◆ **Information given**
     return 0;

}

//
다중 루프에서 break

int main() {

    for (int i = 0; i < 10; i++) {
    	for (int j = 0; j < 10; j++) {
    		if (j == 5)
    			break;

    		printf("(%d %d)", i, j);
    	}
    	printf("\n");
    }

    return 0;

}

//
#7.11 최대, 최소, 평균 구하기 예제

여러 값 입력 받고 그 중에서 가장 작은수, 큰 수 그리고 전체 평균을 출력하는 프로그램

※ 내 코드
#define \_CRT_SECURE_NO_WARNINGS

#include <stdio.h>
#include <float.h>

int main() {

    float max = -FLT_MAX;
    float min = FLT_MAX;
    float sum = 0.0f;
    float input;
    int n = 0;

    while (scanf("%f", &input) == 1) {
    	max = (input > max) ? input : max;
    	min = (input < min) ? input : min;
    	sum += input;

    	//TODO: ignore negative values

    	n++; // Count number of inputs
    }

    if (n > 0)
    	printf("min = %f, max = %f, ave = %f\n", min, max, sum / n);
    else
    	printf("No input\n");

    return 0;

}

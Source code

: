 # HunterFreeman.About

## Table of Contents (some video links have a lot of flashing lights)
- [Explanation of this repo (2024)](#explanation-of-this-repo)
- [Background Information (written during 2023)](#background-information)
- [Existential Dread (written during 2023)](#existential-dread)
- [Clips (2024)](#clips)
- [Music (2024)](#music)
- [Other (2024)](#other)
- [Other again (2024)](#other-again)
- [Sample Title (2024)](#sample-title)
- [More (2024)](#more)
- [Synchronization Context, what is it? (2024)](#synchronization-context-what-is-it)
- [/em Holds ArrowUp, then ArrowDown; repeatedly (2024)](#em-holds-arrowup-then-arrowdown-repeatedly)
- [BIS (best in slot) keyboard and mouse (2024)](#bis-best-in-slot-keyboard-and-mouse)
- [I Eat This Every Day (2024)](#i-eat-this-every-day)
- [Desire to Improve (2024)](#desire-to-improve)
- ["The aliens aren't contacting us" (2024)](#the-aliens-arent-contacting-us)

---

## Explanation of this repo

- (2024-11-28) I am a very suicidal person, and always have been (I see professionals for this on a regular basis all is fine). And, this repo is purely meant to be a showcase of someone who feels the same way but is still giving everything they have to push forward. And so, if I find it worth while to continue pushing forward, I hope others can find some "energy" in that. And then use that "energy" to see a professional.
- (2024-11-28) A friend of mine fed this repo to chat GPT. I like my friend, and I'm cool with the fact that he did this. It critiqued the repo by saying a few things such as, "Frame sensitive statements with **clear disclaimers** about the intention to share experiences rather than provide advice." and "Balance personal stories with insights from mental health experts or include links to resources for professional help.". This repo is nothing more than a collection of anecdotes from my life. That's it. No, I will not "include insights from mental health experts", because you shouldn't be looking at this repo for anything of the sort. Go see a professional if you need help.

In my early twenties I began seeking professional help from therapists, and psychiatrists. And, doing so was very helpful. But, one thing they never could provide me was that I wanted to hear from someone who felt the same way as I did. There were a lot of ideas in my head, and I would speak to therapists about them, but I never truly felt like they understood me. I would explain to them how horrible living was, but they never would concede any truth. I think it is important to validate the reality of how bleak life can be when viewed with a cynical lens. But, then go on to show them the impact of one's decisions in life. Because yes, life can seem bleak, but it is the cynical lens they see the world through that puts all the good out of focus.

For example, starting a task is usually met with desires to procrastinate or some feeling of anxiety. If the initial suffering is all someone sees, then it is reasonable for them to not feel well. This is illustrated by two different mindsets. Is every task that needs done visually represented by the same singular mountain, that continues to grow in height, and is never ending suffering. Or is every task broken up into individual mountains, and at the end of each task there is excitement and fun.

◆ **Brief**
Everything in the records above should be written out again exactly.

◆ **Answer section**
     return 0;

}

//
다중 루프에서 break

int main() {

    for (int i = 0; i < 10; i++) {
    	for (int j = 0; j < 10; j++) {
    		if (j == 5)
    			break;

    		printf("(%d %d)", i, j);
    	}
    	printf("\n");
    }

    return 0;

}

//
#7.11 최대, 최소, 평균 구하기 예제

여러 값 입력 받고 그 중에서 가장 작은수, 큰 수 그리고 전체 평균을 출력하는 프로그램

※ 내 코드
#define \_CRT_SECURE_NO_WARNINGS

#include <stdio.h>
#include <float.h>

int main() {

    float max = -FLT_MAX;
    float min = FLT_MAX;
    float sum = 0.0f;
    float input;
    int n = 0;

    while (scanf("%f", &input) == 1) {
    	max = (input > max) ? input : max;
    	min = (input < min) ? input : min;
    	sum += input;

    	//TODO: ignore negative values

    	n++; // Count number of inputs
    }

    if (n > 0)
    	printf("min = %f, max = %f, ave = %f\n", min, max, sum / n);
    else
    	printf("No input\n");

    return 0;

}

Source code

: # HunterFreeman.About

## Table of Contents (some video links have a lot of flashing lights)
- [Explanation of this repo (2024)](#explanation-of-this-repo)
- [Background Information (written during 2023)](#background-information)
- [Existential Dread (written during 2023)](#existential-dread)
- [Clips (2024)](#clips)
- [Music (2024)](#music)
- [Other (2024)](#other)
- [Other again (2024)](#other-again)
- [Sample Title (2024)](#sample-title)
- [More (2024)](#more)
- [Synchronization Context, what is it? (2024)](#synchronization-context-what-is-it)
- [/em Holds ArrowUp, then ArrowDown; repeatedly (2024)](#em-holds-arrowup-then-arrowdown-repeatedly)
- [BIS (best in slot) keyboard and mouse (2024)](#bis-best-in-slot-keyboard-and-mouse)
- [I Eat This Every Day (2024)](#i-eat-this-every-day)
- [Desire to Improve (2024)](#desire-to-improve)
- ["The aliens aren't contacting us" (2024)](#the-aliens-arent-contacting-us)

---

## Explanation of this repo

- (2024-11-28) I am a very suicidal person, and always have been (I see professionals for this on a regular basis all is fine). And, this repo is purely meant to be a showcase of someone who feels the same way but is still giving everything they have to push forward. And so, if I find it worth while to continue pushing forward, I hope others can find some "energy" in that. And then use that "energy" to see a professional.
- (2024-11-28) A friend of mine fed this repo to chat GPT. I like my friend, and I'm cool with the fact that he did this. It critiqued the repo by saying a few things such as, "Frame sensitive statements with **clear disclaimers** about the intention to share experiences rather than provide advice." and "Balance personal stories with insights from mental health experts or include links to resources for professional help.". This repo is nothing more than a collection of anecdotes from my life. That's it. No, I will not "include insights from mental health experts", because you shouldn't be looking at this repo for anything of the sort. Go see a professional if you need help.

In my early twenties I began seeking professional help from therapists, and psychiatrists. And, doing so was very helpful. But, one thing they never could provide me was that I wanted to hear from someone who felt the same way as I did. There were a lot of ideas in my head, and I would speak to therapists about them, but I never truly felt like they understood me. I would explain to them how horrible living was, but they never would concede any truth. I think it is important to validate the reality of how bleak life can be when viewed with a cynical lens. But, then go on to show them the impact of one's decisions in life. Because yes, life can seem bleak, but it is the cynical lens they see the world through that puts all the good out of focus.

For example, starting a task is usually met with desires to procrastinate or some feeling of anxiety. If the initial suffering is all someone sees, then it is reasonable for them to not feel well. This is illustrated by two different mindsets. Is every task that needs done visually represented by the same singular mountain, that continues to grow in height, and is never ending suffering. Or is every task broken up into individual mountains, and at the end of each task there is excitement and fun.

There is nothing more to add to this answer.